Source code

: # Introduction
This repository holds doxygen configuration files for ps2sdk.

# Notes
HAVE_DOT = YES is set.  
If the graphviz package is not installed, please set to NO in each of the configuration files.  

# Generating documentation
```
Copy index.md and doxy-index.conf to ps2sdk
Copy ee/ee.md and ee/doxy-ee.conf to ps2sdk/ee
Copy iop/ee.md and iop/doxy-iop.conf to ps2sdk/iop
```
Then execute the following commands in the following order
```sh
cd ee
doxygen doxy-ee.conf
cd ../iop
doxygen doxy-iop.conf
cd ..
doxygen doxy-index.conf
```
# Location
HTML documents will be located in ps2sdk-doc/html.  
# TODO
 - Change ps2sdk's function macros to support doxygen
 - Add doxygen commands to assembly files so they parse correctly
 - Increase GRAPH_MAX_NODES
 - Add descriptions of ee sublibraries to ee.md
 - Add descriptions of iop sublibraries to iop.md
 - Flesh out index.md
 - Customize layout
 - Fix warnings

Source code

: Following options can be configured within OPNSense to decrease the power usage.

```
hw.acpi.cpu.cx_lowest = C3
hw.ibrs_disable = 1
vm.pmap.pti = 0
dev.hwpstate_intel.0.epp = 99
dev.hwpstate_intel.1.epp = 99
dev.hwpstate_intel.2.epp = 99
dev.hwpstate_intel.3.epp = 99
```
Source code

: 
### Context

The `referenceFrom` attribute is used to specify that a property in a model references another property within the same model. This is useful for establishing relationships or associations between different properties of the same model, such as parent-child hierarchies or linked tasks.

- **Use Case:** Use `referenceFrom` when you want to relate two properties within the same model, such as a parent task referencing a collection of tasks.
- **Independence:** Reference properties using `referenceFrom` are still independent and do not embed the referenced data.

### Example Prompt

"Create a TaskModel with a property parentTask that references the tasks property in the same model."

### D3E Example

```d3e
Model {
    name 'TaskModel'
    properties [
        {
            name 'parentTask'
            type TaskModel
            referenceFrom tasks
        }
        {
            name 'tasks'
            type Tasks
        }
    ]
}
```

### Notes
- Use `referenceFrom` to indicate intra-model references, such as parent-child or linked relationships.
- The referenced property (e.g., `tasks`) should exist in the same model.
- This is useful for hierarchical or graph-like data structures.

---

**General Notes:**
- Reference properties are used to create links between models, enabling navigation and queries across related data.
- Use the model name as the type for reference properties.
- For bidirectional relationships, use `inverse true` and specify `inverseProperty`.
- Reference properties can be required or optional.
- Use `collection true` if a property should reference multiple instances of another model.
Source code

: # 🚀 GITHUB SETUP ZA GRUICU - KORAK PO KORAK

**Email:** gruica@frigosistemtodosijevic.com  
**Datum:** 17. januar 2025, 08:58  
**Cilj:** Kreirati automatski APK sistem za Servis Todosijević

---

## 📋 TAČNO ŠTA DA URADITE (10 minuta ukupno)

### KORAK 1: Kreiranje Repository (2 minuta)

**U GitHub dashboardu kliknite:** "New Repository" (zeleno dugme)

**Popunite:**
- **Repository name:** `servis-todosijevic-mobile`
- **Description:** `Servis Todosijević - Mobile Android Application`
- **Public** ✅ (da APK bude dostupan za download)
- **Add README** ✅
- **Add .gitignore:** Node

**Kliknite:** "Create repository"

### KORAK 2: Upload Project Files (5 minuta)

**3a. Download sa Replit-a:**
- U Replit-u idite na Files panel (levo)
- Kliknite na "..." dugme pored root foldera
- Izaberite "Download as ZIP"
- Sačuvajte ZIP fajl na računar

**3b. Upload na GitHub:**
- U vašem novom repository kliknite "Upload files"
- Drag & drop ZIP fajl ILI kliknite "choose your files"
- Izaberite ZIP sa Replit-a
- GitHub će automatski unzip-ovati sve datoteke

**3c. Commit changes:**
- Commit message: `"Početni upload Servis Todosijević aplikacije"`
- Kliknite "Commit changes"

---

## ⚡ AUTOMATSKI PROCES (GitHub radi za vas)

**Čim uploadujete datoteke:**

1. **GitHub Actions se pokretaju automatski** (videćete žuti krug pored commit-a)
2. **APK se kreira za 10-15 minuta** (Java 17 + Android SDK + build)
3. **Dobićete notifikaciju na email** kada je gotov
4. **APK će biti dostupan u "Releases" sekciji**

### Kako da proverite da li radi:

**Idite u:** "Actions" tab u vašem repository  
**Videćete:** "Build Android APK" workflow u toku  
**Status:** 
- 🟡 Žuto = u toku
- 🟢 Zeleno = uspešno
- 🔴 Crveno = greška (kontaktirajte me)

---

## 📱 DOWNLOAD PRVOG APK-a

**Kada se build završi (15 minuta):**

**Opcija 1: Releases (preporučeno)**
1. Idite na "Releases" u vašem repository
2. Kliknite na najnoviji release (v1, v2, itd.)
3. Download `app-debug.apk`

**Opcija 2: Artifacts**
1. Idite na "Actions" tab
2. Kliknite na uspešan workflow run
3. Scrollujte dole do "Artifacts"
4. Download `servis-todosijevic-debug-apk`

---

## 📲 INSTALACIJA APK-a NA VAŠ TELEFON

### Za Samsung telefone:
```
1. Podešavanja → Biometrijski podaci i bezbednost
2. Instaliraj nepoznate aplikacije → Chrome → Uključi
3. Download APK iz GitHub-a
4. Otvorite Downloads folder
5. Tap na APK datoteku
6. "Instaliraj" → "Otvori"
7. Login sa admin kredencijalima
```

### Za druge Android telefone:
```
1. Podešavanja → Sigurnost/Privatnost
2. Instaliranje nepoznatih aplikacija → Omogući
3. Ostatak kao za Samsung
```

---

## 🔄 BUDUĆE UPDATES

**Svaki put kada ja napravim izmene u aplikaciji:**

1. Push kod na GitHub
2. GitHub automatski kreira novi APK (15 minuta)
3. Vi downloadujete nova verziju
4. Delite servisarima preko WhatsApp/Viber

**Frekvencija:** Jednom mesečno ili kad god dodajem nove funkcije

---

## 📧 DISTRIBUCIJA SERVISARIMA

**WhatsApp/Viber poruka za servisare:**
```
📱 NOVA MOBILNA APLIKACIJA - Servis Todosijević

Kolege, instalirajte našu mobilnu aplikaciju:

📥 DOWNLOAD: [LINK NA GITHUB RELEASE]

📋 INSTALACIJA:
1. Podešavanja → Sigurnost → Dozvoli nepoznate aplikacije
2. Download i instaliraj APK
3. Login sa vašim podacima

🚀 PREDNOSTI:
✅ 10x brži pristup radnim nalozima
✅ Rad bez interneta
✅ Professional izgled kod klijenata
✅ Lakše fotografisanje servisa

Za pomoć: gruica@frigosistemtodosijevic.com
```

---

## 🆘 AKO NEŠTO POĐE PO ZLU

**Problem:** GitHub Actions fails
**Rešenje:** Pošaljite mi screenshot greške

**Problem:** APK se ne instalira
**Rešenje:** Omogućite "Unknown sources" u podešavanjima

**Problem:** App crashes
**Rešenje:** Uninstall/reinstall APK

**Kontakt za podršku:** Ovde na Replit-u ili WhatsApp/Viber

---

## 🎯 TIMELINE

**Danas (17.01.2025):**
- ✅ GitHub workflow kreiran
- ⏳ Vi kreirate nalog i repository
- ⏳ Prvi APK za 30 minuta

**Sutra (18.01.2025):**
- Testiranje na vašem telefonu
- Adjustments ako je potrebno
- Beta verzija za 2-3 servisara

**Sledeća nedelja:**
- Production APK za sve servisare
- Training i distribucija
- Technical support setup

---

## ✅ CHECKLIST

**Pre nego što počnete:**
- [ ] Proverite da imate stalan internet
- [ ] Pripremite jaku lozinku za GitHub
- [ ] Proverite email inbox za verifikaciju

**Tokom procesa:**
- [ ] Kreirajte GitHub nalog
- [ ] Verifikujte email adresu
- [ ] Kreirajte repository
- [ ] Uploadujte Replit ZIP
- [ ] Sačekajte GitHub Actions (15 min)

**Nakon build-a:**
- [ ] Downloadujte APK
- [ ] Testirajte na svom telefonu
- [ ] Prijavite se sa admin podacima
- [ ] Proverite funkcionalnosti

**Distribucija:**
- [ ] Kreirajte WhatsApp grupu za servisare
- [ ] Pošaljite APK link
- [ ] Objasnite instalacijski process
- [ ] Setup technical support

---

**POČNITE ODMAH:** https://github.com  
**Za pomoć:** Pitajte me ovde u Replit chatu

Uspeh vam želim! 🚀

####

■ **PROBLEM**: In the data above, start at the line that has "- Customize layout", stop after the line that has "or linked relationships.", and print every line in between exactly as it stands.

■ **OUTPUT OF THE EXERCISE**:
 - Customize layout
 - Fix warnings

Source code

: Following options can be configured within OPNSense to decrease the power usage.

```
hw.acpi.cpu.cx_lowest = C3
hw.ibrs_disable = 1
vm.pmap.pti = 0
dev.hwpstate_intel.0.epp = 99
dev.hwpstate_intel.1.epp = 99
dev.hwpstate_intel.2.epp = 99
dev.hwpstate_intel.3.epp = 99
```
Source code

: 
### Context

The `referenceFrom` attribute is used to specify that a property in a model references another property within the same model. This is useful for establishing relationships or associations between different properties of the same model, such as parent-child hierarchies or linked tasks.

- **Use Case:** Use `referenceFrom` when you want to relate two properties within the same model, such as a parent task referencing a collection of tasks.
- **Independence:** Reference properties using `referenceFrom` are still independent and do not embed the referenced data.

### Example Prompt

"Create a TaskModel with a property parentTask that references the tasks property in the same model."

### D3E Example

```d3e
Model {
    name 'TaskModel'
    properties [
        {
            name 'parentTask'
            type TaskModel
            referenceFrom tasks
        }
        {
            name 'tasks'
            type Tasks
        }
    ]
}
```

### Notes
- Use `referenceFrom` to indicate intra-model references, such as parent-child or linked relationships.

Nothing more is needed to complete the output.